Using fertilizers is unavoidable in the wheat planting system to achieve a high grain yield. With an expanding world population, the challenge for the next decades will be to develop a highly productive agricultural sector while preserving the quality of the environment (Hirel et al., 2001; Patel et al, 2004; Shrawat et al., 2008; Weinkauf,

2008) . One way to enhance productivity, maintain efficient production, and minimize environmental impact is to develop specific cropping strategies and select productive genotypes that can grow under low N conditions (Delmer, 2005). A multidisciplinary approach to breeding winter wheat that includes physiological indicators of N nutrition efficiency could help to achieve this goal (van Ginkee et al., 2001; Baker et al., 2004; Flowers et al., 2004; Zivanovic et al., 2006; Pathak et al., 2008). This approach to fertilization and mineral nutrition is appropriate in developing alternative forms of crop production such as organic and ecological (Knezevic et al., 2007; Murphy and Jones, 2007; Shrawat et al., 2008; Casagrande et al., 2009).
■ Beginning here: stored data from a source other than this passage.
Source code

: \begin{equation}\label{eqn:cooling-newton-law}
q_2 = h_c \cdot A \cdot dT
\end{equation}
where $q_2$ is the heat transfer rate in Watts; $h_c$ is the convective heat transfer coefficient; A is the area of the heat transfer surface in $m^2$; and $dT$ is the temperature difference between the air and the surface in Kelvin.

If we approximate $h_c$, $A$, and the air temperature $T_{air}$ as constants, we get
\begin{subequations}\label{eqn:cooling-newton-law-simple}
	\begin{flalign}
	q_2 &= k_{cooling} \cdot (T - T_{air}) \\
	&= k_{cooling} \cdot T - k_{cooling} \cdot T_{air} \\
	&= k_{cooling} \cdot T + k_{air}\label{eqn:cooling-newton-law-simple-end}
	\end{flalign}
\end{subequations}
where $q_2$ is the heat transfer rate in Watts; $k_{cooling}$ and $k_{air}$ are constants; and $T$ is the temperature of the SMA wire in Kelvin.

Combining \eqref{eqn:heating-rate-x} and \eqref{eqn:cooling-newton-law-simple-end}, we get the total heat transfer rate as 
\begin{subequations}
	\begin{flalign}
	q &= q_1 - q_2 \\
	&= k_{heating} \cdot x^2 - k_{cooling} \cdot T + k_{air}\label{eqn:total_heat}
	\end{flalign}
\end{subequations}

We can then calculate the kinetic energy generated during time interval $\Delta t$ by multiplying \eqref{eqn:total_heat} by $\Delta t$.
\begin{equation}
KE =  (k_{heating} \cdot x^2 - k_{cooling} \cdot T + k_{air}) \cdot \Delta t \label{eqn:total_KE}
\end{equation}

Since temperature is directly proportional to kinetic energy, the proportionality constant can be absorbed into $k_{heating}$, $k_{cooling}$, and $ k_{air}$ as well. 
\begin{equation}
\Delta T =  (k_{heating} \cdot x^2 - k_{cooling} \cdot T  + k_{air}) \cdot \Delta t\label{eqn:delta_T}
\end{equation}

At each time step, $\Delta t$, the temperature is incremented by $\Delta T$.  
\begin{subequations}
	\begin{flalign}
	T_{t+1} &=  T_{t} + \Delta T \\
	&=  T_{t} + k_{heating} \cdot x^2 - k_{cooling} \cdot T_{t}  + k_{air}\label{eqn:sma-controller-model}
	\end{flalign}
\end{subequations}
Increased N nutrition efficiency and absorption from soil reserves and applied fertilizers can be obtained by increased mass or by the root system's absorbing capability. Given the natural environment needed for root system development, it is almost impossible to follow its formation and activity. We can make some indirect conclusions about the root system absorbing N more easily on the basis of some physiological parameters such as plant N accumulation at flowering, in the grain, in the straw, and total N.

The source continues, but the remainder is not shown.